Les médailles s’accumulent, la popularité ne faiblit pas et pourtant, Teddy Riner ne semble toujours pas rassasié. Deux ans après les Jeux olympiques de Paris 2024, où il avait une nouvelle fois marqué l’histoire du sport français, le judoka se prépare à retrouver progressivement la compétition. Son objectif principal paraît presque démesuré : participer à Los Angeles 2028 et tenter d’y décrocher une nouvelle médaille olympique, vingt ans après ses premiers Jeux à Pékin.
Le Français n’a pourtant plus grand-chose à prouver. Quintuple champion olympique, il pourrait parfaitement décider de refermer ce chapitre au sommet. Après Paris, l’idée lui a d’ailleurs traversé l’esprit. "Ça aurait été un gâchis", reconnaît-il lorsqu’on lui demande s’il aurait pu arrêter après l’euphorie des Jeux à domicile. L’envie de combattre est finalement revenue, même si elle se concentre désormais sur quelques rendez-vous bien précis. "Ce qui m’anime, ce ne sont plus les tournois ni les Championnats d’Europe ou du monde, mais les Jeux olympiques", confie-t-il. Los Angeles est donc dans un coin de sa tête. Teddy Riner sait toutefois qu’il ne sera plus exactement le même athlète.

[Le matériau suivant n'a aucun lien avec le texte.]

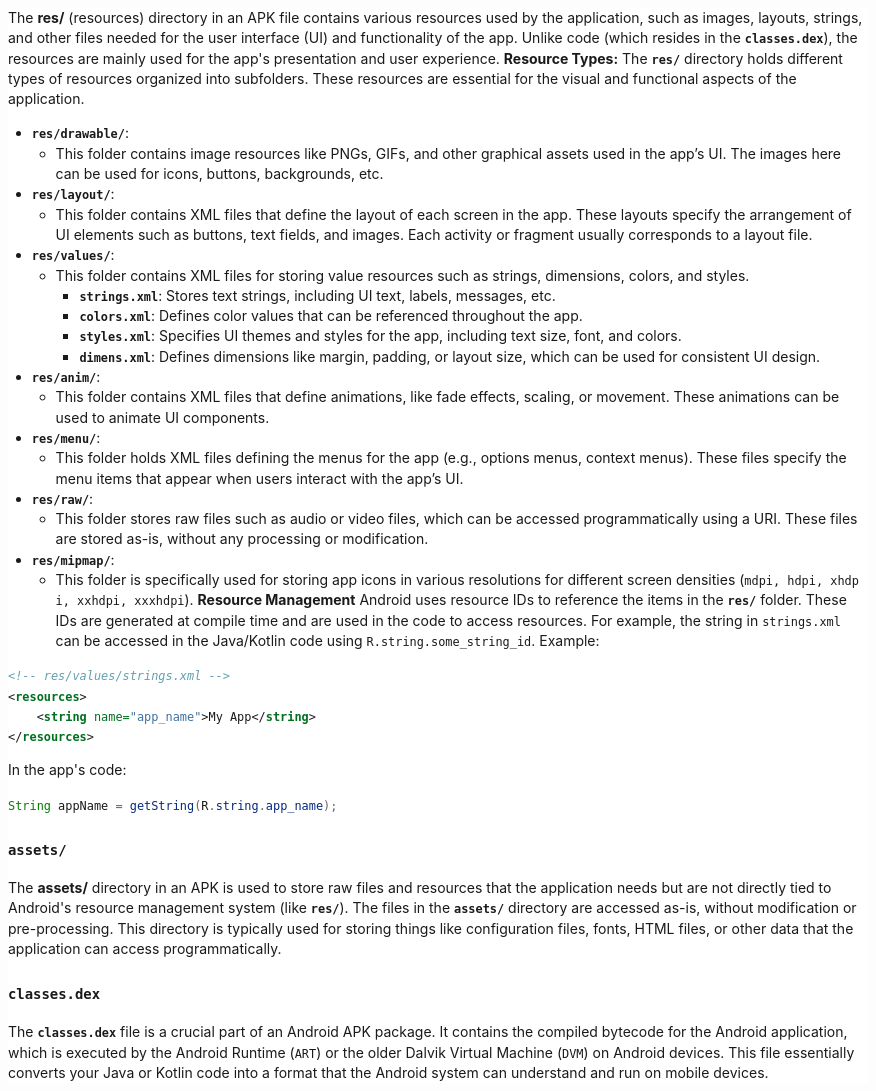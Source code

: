 The **res/** (resources) directory in an APK file contains various resources used by the application, such as images, layouts, strings, and other files needed for the user interface (UI) and functionality of the app. Unlike code (which resides in the **`classes.dex`**), the resources are mainly used for the app's presentation and user experience.
**Resource Types:**
The **`res/`** directory holds different types of resources organized into subfolders. These resources are essential for the visual and functional aspects of the application.
- **`res/drawable/`**:
    - This folder contains image resources like PNGs, GIFs, and other graphical assets used in the app’s UI. The images here can be used for icons, buttons, backgrounds, etc.
- **`res/layout/`**:
    - This folder contains XML files that define the layout of each screen in the app. These layouts specify the arrangement of UI elements such as buttons, text fields, and images. Each activity or fragment usually corresponds to a layout file.
- **`res/values/`**:
    - This folder contains XML files for storing value resources such as strings, dimensions, colors, and styles.
        - **`strings.xml`**: Stores text strings, including UI text, labels, messages, etc.
        - **`colors.xml`**: Defines color values that can be referenced throughout the app.
        - **`styles.xml`**: Specifies UI themes and styles for the app, including text size, font, and colors.
        - **`dimens.xml`**: Defines dimensions like margin, padding, or layout size, which can be used for consistent UI design.
- **`res/anim/`**:
    - This folder contains XML files that define animations, like fade effects, scaling, or movement. These animations can be used to animate UI components.
- **`res/menu/`**:
    - This folder holds XML files defining the menus for the app (e.g., options menus, context menus). These files specify the menu items that appear when users interact with the app’s UI.
- **`res/raw/`**:
    - This folder stores raw files such as audio or video files, which can be accessed programmatically using a URI. These files are stored as-is, without any processing or modification.
- **`res/mipmap/`**:
    - This folder is specifically used for storing app icons in various resolutions for different screen densities (`mdpi, hdpi, xhdpi, xxhdpi, xxxhdpi`).
**Resource Management**
Android uses resource IDs to reference the items in the **`res/`** folder. These IDs are generated at compile time and are used in the code to access resources. For example, the string in `strings.xml` can be accessed in the Java/Kotlin code using `R.string.some_string_id`.
Example:
```xml
<!-- res/values/strings.xml -->
<resources>
    <string name="app_name">My App</string>
</resources>
```
In the app's code:
```java
String appName = getString(R.string.app_name);
```
### **`assets/`**
The **assets/** directory in an APK is used to store raw files and resources that the application needs but are not directly tied to Android's resource management system (like **`res/`**). The files in the **`assets/`** directory are accessed as-is, without modification or pre-processing. This directory is typically used for storing things like configuration files, fonts, HTML files, or other data that the application can access programmatically.
### **`classes.dex`**
The **`classes.dex`** file is a crucial part of an Android APK package. It contains the compiled bytecode for the Android application, which is executed by the Android Runtime (`ART`) or the older Dalvik Virtual Machine (`DVM`) on Android devices. This file essentially converts your Java or Kotlin code into a format that the Android system can understand and run on mobile devices.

À 39 ans, son expérience et son approche ont évolué. "À chaque olympiade, j’ai pris plus d’expérience, un peu plus d’épaisseur dans mon judo, dans ma façon de gérer la pression. Physiquement, j’ai changé aussi", analyse-t-il. Cette longévité exceptionnelle lui a également permis de construire bien davantage qu’un palmarès. Au fil des années, Teddy Riner est devenu l’une des personnalités les plus populaires du sport français, mais aussi un homme d’affaires attentif à préparer son avenir. Et lorsqu’il s’agit d’argent, le champion applique une philosophie très éloignée de la dépense immédiate. Interrogé sur ses activités en dehors du tatami et son goût pour la découverte de nouveaux projets, il explique sans détour ce qui guide aujourd’hui ses décisions financières.

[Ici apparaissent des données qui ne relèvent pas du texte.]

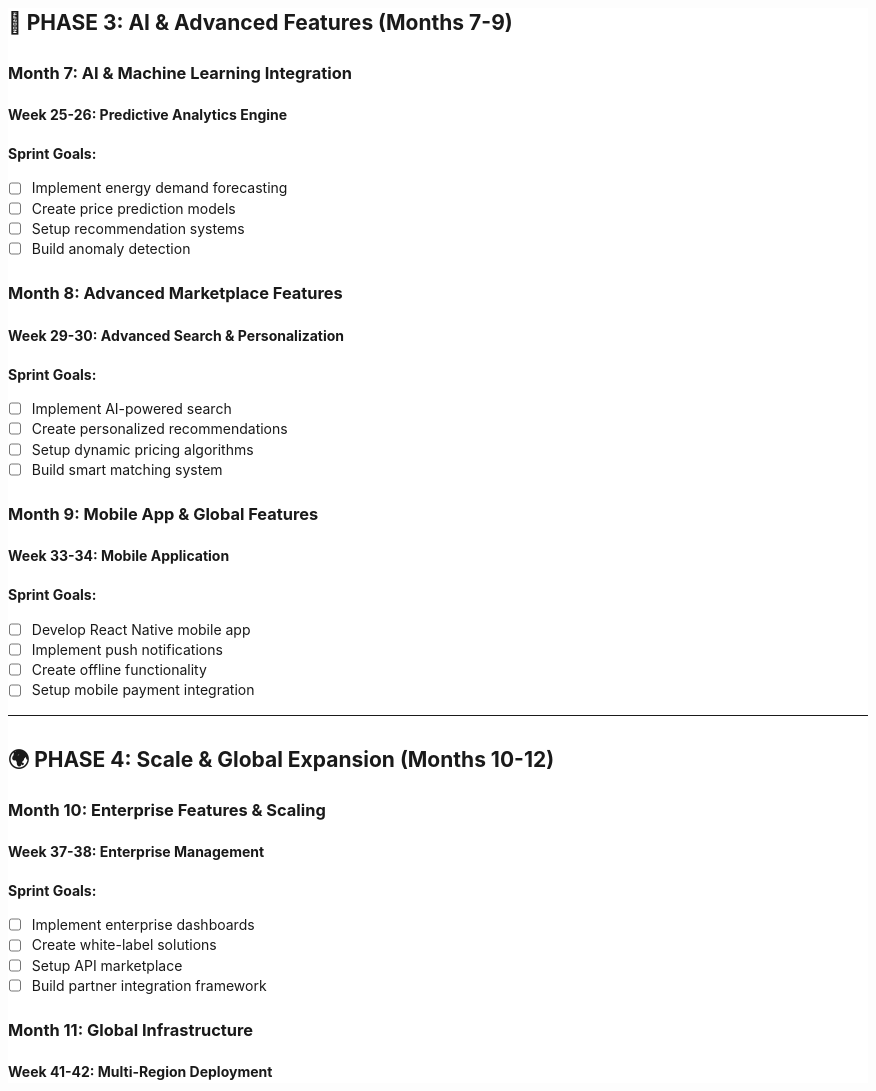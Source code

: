 
## 🤖 PHASE 3: AI & Advanced Features (Months 7-9)

### Month 7: AI & Machine Learning Integration

#### Week 25-26: Predictive Analytics Engine

**Sprint Goals:**
- [ ] Implement energy demand forecasting
- [ ] Create price prediction models
- [ ] Setup recommendation systems
- [ ] Build anomaly detection

### Month 8: Advanced Marketplace Features

#### Week 29-30: Advanced Search & Personalization

**Sprint Goals:**
- [ ] Implement AI-powered search
- [ ] Create personalized recommendations
- [ ] Setup dynamic pricing algorithms
- [ ] Build smart matching system

### Month 9: Mobile App & Global Features

#### Week 33-34: Mobile Application

**Sprint Goals:**
- [ ] Develop React Native mobile app
- [ ] Implement push notifications
- [ ] Create offline functionality
- [ ] Setup mobile payment integration

---

## 🌍 PHASE 4: Scale & Global Expansion (Months 10-12)

### Month 10: Enterprise Features & Scaling

#### Week 37-38: Enterprise Management

**Sprint Goals:**
- [ ] Implement enterprise dashboards
- [ ] Create white-label solutions
- [ ] Setup API marketplace
- [ ] Build partner integration framework

### Month 11: Global Infrastructure

#### Week 41-42: Multi-Region Deployment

Pour Teddy Riner, cette manière de penser est directement liée à son parcours et à ses origines. L’après-carrière n’est clairement pas pour lui un sujet que l’on remet au lendemain. Alors que certains sportifs attendent leurs dernières compétitions pour réfléchir à leur reconversion, lui s’intéresse depuis longtemps à d’autres univers. Politique, business, émissions, entrepreneuriat… Le judoka aime multiplier les expériences et découvrir de nouveaux domaines. À la question de savoir ce qu’il aimerait réellement faire une fois son kimono rangé, sa réponse en dit beaucoup sur sa personnalité : “J’aime découvrir de nouvelles choses.” Mais derrière cette curiosité se cache également une règle financière très précise.

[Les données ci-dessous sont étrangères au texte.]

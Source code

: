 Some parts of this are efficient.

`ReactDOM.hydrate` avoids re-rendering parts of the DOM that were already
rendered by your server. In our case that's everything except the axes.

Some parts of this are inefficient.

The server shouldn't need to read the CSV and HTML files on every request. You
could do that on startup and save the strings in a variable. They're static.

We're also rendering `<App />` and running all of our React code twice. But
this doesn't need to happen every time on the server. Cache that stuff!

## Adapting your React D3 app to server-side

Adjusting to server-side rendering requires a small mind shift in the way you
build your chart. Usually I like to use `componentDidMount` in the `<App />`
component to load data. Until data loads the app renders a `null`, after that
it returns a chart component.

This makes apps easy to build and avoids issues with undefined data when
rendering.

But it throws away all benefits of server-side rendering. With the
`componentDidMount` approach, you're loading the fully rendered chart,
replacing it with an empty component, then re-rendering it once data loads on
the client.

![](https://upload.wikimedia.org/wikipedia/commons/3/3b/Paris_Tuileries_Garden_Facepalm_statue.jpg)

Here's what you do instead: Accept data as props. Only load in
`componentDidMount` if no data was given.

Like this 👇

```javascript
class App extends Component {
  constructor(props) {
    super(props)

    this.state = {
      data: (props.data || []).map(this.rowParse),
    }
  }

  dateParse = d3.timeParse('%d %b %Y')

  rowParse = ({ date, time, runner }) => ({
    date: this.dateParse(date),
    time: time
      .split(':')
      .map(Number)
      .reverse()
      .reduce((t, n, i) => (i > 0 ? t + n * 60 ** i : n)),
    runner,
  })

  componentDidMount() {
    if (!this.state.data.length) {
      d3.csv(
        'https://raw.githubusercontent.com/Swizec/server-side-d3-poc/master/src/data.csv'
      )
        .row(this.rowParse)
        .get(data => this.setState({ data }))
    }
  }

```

Teddy Riner ne considère pas l’argent gagné au cours de sa carrière comme une simple récompense dont il pourrait profiter sans penser au lendemain. “Je ne suis pas né avec une cuillère en argent dans la bouche”, rappelle-t-il. Une phrase qui permet de comprendre son rapport à l’argent. Malgré les revenus que peuvent aujourd’hui lui apporter sa carrière sportive, ses contrats ou ses différentes activités, le champion conserve visiblement le réflexe de penser sur le long terme. Et sa méthode tient en quelques mots : “Le moindre euro que je touche, j’essaie de le capitaliser pour avoir un meilleur avenir pour moi et pour mes enfants.” Autrement dit, Teddy Riner cherche avant tout à faire fructifier ce qu’il gagne plutôt qu’à simplement le dépenser. Une manière d’assurer sa propre sécurité financière une fois sa carrière terminée, mais surtout celle de sa famille.
À 37 ans, le champion sait parfaitement qu’une carrière de sportif de haut niveau ne dure pas éternellement. Même la sienne, pourtant exceptionnellement longue, finira par s’arrêter. Anticiper lui permet donc de ne pas dépendre uniquement des revenus liés à ses performances sur les tatamis. Cette volonté de transmettre se retrouve d’ailleurs lorsqu’il parle de ses autres activités. Avec la Riner Cup, tournoi de judo lancé il y a deux ans, le champion veut aussi créer un événement capable de donner envie aux jeunes de se dépasser tout en conservant une dimension ludique. Lors de la précédente édition, les participants avaient notamment remporté des trottinettes et des places pour le Parc Astérix. "J’ai aimé voir tous ces sourires", confie Teddy Riner. Une satisfaction qui semble aujourd’hui prendre une place croissante dans ses projets. "Le sport, c’est un moyen de réunir les gens et de faire oublier, le temps d’un moment, les problèmes de la vie", résume-t-il.